Shared Encoder

What is a shared encoder?

The concept of this library is to provide a single model for multiple tasks. To achieve this we place a transformer-based encoder at centre. Data for all tasks will go through this centre encoder. This encoder is called shared as it is responsible for majority of learnings on all the tasks. Further, task specific headers are formed over the shared encoder.

Task specific headers

The encoder hidden states are consumed by task specific layers defined to output logits in the format required by the task. Forward pass for a data batch belonging to say taskA occurs through the shared encoder and header for taskA. The computed loss (which is called as ‘task loss’) is back-propagated through the same path.

Choice of shared encoder

We support multiple transformer-based encoder models. For ease of use, we’ve integrated the encoders from the transformers library. Available encoders with their config names are mentioned below.

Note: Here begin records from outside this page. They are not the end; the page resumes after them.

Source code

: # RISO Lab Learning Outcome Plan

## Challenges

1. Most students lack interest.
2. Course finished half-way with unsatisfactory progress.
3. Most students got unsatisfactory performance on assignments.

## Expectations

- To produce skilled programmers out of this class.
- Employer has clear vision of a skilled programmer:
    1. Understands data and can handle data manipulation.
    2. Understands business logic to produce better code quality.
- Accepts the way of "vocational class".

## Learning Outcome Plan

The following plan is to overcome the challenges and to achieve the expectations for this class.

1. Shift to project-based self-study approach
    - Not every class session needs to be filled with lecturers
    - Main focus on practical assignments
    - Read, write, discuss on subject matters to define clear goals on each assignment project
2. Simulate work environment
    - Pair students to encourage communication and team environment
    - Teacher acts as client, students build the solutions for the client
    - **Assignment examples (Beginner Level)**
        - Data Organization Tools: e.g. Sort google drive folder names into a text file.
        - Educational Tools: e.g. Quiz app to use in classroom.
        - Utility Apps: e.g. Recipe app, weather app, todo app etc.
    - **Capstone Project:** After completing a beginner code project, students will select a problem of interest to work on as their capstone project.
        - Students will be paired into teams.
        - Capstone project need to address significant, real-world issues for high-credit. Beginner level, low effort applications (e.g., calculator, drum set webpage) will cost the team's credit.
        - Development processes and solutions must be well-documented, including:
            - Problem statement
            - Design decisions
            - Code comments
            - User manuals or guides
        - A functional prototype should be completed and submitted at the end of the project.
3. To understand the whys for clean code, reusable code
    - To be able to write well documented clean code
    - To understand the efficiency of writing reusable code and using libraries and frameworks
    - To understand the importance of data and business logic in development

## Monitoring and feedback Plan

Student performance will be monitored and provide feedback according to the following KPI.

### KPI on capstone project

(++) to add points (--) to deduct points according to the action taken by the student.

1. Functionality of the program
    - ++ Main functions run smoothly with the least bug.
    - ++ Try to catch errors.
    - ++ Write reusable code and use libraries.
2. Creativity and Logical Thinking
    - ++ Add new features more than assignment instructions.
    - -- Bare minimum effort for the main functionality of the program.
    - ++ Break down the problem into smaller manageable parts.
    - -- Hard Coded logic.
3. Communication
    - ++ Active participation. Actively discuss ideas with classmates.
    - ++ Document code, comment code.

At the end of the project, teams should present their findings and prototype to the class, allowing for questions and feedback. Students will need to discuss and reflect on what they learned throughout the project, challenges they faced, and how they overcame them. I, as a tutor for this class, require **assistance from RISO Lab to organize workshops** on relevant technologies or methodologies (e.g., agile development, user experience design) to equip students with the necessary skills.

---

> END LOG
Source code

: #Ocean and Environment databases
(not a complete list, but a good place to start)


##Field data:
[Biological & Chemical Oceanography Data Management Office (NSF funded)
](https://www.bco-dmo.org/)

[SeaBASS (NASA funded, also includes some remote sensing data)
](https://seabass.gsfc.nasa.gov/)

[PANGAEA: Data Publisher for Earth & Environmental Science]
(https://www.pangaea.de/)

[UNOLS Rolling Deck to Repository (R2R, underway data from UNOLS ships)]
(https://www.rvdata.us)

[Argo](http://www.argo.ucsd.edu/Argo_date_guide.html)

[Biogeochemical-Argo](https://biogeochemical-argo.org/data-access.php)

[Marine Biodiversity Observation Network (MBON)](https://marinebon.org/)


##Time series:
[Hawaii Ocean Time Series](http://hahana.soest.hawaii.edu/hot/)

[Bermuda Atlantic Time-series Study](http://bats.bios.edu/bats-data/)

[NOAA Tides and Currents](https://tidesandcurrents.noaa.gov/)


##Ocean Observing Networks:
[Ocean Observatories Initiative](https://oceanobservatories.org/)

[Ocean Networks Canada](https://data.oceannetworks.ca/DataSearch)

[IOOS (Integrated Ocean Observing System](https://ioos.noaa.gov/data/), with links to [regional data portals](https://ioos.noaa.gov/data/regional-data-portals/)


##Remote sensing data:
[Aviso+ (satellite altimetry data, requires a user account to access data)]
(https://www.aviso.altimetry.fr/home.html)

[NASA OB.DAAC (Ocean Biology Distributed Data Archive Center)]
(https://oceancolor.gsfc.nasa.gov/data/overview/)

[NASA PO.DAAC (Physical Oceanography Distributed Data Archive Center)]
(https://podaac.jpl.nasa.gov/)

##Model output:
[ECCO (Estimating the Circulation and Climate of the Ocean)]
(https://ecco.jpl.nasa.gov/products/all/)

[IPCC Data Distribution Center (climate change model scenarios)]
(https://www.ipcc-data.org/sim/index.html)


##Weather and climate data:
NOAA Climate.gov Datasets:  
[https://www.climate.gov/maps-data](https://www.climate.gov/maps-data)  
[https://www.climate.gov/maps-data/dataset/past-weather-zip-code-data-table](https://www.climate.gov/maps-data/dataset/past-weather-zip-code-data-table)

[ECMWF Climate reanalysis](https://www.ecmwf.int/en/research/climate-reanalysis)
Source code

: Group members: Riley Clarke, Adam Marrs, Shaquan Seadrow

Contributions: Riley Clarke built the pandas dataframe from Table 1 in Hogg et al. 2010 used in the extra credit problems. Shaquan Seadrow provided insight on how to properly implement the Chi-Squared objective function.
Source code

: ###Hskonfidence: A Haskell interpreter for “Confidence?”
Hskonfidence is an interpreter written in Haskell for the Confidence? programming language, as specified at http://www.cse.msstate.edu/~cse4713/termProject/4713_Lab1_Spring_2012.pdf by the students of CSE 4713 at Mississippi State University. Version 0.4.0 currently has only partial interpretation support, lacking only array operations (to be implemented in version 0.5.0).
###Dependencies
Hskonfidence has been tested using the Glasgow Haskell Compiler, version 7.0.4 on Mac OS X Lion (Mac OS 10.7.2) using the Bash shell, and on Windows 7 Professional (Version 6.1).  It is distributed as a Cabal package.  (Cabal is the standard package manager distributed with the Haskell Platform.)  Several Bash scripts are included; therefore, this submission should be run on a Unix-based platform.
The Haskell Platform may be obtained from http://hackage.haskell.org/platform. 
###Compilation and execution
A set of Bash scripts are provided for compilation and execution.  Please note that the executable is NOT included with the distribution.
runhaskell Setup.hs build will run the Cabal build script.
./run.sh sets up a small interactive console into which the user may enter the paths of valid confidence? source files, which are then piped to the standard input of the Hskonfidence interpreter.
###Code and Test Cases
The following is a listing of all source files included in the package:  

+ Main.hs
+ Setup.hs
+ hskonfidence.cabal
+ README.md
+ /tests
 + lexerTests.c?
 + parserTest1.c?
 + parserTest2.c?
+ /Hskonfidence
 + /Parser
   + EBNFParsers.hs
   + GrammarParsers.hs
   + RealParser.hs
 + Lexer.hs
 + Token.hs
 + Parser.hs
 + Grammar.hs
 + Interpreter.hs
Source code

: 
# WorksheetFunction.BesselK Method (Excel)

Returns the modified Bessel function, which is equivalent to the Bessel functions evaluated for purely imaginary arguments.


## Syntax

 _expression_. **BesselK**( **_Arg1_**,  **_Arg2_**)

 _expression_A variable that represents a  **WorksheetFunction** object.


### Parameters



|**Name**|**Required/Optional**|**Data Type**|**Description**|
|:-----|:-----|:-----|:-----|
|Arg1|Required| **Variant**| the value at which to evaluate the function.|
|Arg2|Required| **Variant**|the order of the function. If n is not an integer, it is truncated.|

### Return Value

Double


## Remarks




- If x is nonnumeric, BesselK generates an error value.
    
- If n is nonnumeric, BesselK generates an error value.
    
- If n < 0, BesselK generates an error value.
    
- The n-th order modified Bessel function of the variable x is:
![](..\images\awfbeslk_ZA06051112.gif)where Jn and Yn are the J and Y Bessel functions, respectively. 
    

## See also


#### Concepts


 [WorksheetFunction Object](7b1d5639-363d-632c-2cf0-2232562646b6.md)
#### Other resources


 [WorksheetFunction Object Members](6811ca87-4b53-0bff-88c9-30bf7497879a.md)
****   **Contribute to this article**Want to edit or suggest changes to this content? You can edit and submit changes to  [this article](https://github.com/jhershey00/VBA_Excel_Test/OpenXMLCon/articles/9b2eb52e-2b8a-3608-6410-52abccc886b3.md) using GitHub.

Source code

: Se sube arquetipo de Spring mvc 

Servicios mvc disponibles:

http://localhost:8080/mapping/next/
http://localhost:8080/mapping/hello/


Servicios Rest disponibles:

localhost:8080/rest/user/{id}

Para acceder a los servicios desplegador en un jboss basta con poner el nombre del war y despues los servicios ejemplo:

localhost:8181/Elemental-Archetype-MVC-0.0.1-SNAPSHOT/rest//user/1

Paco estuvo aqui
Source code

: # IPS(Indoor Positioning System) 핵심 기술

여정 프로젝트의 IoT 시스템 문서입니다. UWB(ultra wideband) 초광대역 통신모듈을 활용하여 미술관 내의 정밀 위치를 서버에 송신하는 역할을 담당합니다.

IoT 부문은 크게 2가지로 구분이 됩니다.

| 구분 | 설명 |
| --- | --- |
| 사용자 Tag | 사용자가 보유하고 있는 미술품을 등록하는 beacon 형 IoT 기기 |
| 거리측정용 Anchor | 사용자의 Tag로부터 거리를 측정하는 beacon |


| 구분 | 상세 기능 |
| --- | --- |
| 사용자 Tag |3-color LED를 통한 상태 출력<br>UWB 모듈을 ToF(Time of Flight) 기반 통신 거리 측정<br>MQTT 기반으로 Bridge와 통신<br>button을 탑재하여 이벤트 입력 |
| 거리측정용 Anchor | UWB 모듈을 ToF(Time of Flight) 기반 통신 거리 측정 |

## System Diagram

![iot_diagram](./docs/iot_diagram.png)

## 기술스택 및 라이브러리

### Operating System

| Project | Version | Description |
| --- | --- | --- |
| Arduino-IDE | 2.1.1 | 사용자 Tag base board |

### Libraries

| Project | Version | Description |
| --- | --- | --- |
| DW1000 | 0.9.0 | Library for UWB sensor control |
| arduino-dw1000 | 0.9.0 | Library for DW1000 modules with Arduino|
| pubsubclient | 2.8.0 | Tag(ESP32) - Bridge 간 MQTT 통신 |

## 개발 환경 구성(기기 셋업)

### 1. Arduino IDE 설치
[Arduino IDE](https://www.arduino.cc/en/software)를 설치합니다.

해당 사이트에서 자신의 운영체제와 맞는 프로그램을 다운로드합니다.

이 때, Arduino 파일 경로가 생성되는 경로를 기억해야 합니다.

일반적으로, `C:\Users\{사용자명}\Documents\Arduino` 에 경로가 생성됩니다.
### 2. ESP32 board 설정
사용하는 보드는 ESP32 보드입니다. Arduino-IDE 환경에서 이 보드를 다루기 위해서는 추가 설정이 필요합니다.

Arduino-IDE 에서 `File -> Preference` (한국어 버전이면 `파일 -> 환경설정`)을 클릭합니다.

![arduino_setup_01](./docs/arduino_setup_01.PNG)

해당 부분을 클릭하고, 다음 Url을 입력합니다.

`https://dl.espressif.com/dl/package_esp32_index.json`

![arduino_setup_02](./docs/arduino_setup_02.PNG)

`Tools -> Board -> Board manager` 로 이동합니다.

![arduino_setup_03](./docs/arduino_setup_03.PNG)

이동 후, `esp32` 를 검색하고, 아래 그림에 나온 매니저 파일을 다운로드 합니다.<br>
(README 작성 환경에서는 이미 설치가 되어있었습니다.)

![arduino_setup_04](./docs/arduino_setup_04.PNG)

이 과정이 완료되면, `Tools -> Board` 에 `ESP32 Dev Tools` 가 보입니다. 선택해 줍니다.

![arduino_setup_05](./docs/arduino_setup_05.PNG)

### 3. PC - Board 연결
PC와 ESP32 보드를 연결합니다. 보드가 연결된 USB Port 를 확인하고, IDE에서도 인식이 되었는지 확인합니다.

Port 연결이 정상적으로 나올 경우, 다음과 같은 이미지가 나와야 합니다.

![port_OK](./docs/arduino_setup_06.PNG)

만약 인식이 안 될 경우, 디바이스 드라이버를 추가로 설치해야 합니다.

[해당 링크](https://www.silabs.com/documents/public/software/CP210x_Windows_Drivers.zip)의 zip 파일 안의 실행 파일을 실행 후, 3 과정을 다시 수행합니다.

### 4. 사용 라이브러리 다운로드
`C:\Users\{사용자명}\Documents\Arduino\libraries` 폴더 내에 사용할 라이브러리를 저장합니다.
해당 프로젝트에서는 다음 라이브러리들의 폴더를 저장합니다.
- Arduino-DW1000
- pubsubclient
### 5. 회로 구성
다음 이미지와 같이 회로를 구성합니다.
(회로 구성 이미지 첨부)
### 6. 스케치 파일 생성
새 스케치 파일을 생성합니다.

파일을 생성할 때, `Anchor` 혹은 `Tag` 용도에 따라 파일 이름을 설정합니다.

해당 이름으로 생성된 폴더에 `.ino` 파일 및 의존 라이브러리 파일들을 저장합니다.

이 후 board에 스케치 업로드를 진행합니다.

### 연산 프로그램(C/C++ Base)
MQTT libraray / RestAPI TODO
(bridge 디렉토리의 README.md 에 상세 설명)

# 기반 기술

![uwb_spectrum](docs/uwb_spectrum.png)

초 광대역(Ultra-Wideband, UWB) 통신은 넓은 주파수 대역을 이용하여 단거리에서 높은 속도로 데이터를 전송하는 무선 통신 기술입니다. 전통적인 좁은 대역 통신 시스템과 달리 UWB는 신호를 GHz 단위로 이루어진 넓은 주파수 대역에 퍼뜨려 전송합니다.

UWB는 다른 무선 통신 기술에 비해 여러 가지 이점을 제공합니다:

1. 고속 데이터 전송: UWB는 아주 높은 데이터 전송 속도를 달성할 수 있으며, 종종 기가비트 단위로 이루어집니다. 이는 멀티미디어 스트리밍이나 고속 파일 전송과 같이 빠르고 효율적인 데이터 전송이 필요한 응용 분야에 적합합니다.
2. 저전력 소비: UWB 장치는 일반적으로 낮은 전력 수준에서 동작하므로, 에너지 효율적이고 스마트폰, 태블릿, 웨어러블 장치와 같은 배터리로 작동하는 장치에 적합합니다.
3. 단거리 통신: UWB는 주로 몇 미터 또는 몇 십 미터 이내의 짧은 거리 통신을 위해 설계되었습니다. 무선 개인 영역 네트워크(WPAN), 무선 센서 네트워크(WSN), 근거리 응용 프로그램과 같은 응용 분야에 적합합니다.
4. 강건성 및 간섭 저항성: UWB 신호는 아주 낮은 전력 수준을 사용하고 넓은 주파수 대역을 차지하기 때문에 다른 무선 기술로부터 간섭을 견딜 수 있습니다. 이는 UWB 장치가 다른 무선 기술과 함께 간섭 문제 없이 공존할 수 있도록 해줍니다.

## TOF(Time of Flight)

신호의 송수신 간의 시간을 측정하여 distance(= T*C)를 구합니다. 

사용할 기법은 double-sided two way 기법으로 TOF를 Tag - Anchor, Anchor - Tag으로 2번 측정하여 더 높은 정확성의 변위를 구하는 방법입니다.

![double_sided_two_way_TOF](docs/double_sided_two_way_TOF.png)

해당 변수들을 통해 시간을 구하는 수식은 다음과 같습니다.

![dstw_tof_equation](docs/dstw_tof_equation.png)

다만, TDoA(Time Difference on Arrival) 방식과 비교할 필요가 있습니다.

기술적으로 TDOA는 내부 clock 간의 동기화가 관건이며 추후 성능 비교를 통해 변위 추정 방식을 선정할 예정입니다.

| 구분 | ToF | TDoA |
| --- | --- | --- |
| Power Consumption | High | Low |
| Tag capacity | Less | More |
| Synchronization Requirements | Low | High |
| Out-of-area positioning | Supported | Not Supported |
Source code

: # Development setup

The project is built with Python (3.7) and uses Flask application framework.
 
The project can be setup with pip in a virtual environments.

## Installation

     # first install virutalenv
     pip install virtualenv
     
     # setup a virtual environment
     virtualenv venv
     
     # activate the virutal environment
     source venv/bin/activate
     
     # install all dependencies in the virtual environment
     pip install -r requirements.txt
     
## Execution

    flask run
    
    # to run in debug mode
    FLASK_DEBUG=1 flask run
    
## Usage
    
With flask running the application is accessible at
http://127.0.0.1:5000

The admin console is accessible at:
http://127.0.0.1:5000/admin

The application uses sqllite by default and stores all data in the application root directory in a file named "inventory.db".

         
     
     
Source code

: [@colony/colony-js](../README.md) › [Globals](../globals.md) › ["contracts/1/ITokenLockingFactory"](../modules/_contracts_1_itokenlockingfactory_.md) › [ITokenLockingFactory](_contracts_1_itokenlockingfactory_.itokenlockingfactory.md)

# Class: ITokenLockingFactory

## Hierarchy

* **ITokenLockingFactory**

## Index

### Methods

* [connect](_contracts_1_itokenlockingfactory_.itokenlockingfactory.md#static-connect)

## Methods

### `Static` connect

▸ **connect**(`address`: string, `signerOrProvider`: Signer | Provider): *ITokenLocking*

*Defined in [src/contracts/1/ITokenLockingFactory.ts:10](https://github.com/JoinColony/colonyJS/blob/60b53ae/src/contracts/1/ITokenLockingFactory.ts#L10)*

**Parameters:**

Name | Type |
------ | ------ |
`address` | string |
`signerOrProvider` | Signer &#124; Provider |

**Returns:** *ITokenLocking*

Model type Config name Default config
DISTILBERT distilbert-base-uncased distilbert-base-uncased
distilbert-base-cased
BERT bert-base-uncased bert-base-uncased
bert-base-cased
bert-large-uncased
bert-large-cased
ROBERTA roberta-base roberta-base
roberta-large
ALBERT albert-base-v1 albert-base-v1
albert-large-v1
albert-xlarge-v1
albert-xxlarge-v1
albert-base-v2
albert-large-v2
albert-xlarge-v2
albert-xxlarge-v2
XLNET xlnet-base-cased xlnet-base-cased
xlnet-large-cased

Losses

We support following two types of loss functions.

class models.loss.CrossEntropyLoss(alpha=1.0, name='Cross Entropy Loss')[source]
forward(inp, target, attnMasks=None)[source]

This is the standard cross entropy loss as defined in pytorch. This loss should be used for single sentence or sentence pair classification tasks.

To use this loss for training, set loss_type : CrossEntropyLoss in task file

class models.loss.NERLoss(alpha=1.0, name='Cross Entropy Loss')[source]
forward(inp, target, attnMasks=None)[source]

This loss is a modified version of cross entropy loss for NER/sequence labelling tasks. This loss ignores extra ‘O’ values through attention masks.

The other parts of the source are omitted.